I found out I was chemically imbalanced and a holistic nutritionist helped me with that.
I was low in just about every single vital nutrient, thank you eating disorder, and I got help.
I ate my feelings for more than a decade and got help with that.
I didn’t like to talk about my feelings, express my feelings, or just feel anything that was scary to me in that moment. And I got help with that.
It’s 2019, and I do not feel I need to wear a sticker proclaiming my support for mental health awareness. Because as someone who has dealt with this firsthand, a sticker actually makes me feel anxious. A sticker actually makes me uncomfortable.
You will most likely never seem me wear a sticker, because, well, we all have mental health. We all need to take care of our mental health. Just some more than others. Instead, I chose to be compassionate. Be open to help others in reducing the stigma around feeling broken because you may need more care and attention than others.
I lost a friend two years ago, and she struggled with mental health as well. And it was something she said to me years before that has always stuck with me. “Hope, I can’t go get help, because it will be in my file, and I might then lose my job”. Be that true or not. It was true to her. And as a result, she didn’t feel she could get the help she needed when she wanted… she passed from drug-use two years ago.

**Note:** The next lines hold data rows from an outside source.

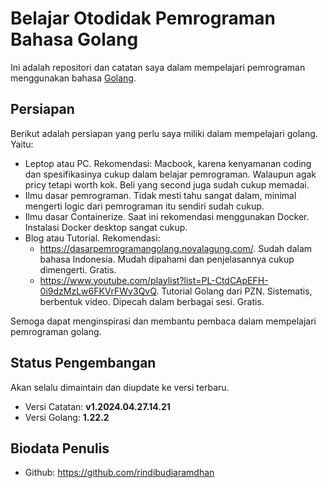 # Belajar Otodidak Pemrograman Bahasa Golang

Ini adalah repositori dan catatan saya dalam mempelajari pemrograman menggunakan bahasa [Golang](https://go.dev/).

## Persiapan

Berikut adalah persiapan yang perlu saya miliki dalam mempelajari golang. Yaitu:

- Leptop atau PC. Rekomendasi: Macbook, karena kenyamanan coding dan spesifikasinya cukup dalam belajar pemrograman. Walaupun agak pricy tetapi worth kok. Beli yang second juga sudah cukup memadai.
- Ilmu dasar pemrograman. Tidak mesti tahu sangat dalam, minimal mengerti logic dari pemrograman itu sendiri sudah cukup.
- Ilmu dasar Containerize. Saat ini rekomendasi menggunakan Docker. Instalasi Docker desktop sangat cukup.
- Blog atau Tutorial. Rekomendasi:
  - https://dasarpemrogramangolang.novalagung.com/. Sudah dalam bahasa Indonesia. Mudah dipahami dan penjelasannya cukup dimengerti. Gratis.
  - https://www.youtube.com/playlist?list=PL-CtdCApEFH-0i9dzMzLw6FKVrFWv3QvQ. Tutorial Golang dari PZN. Sistematis, berbentuk video. Dipecah dalam berbagai sesi. Gratis.

Semoga dapat menginspirasi dan membantu pembaca dalam mempelajari pemrograman golang.

## Status Pengembangan
Akan selalu dimaintain dan diupdate ke versi terbaru.
- Versi Catatan: **v1.2024.04.27.14.21**
- Versi Golang: **1.22.2**

## Biodata Penulis
- Github: https://github.com/rindibudiaramdhan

What if she had felt comfortable enough to get help?
What if she had felt safe enough to share her struggles?
What if she would have felt mental health was as easy to care for as a broken bone? Or as accepted as seeking cancer treatment?

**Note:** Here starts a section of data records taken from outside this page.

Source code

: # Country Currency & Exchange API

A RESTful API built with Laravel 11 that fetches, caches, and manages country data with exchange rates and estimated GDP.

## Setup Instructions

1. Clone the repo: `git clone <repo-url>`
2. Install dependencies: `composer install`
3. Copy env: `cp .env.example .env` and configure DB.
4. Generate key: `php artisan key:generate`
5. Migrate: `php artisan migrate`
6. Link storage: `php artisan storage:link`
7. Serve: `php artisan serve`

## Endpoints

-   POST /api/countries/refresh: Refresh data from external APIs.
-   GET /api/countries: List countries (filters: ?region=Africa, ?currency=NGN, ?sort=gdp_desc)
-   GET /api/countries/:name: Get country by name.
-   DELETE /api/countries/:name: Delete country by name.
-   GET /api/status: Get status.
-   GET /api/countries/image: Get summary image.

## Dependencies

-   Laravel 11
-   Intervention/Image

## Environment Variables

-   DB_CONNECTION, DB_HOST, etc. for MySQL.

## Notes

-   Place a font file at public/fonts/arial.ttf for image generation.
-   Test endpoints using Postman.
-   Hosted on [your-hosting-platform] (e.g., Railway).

I will never know that answer.
But I do know help is available. And it is VITAL. Let me say that again. It is VITAL that you reach out. Those uncomfortable feelings you feel just thinking about reaching, out won’t last. The possible label you may have is minor compared to living a life full of struggle, secrets, and sadness. Or worse not having one to live. Is worth it.

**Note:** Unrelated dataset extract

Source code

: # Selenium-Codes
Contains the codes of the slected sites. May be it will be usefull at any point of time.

It’s Mental Health Awareness Month. And you won’t see me wearing a sticker. But you will hear my voice.
You will hear my story.
You will see me breaking down the barriers to mental health by making it a big deal simply by making it not such a big deal.
I see you. I see you over there. I see you like the way I wish someone would have seen me.
I won’t tell you that you are broken. I won’t tell you that you need help. I won’t tell you anything if you don’t want me to.
But please know I see you, I know what you are going through. And I want to tell you, it can and will get better. Believe it can, even when your mind doesn’t want you to. Don’t lose hope. Never lose hope. Because without hope, all you have is a sticker.
This month is Mental Health Awareness Month and one of the best things you can do is be willing to take care of you.
See your mental health as a priority. Not as a silly stigma.
Not as “I’ll wait until it gets really bad kind of priority”. Talk to your partner about your struggles, because they are your partner, let them in. Do not be embarrassed about seeking out a therapist. I think everyone, and I mean everyone, could and can benefit from an outside perspective and sound advice.
Support others on their journey. They may not be ready to talk about their struggles or concerns with you. And they may never be, but support them by simply holding a space of safety for them. By learning what the warning signs are that they may be struggling. By giving them room to breathe and at the same time letting them know you are there, with a card, a text, even a call.
And if you are feeling like you need the care yourself. Then do not. I repeat do not hesitate. The world needs you. You have something amazing to offer and this. This one moment is a part of that amazing journey unfolding.
We all have to take care of our health: physically, emotionally and mentally. And let this month just be a gentle reminder that there is help out there, I’m living proof it works.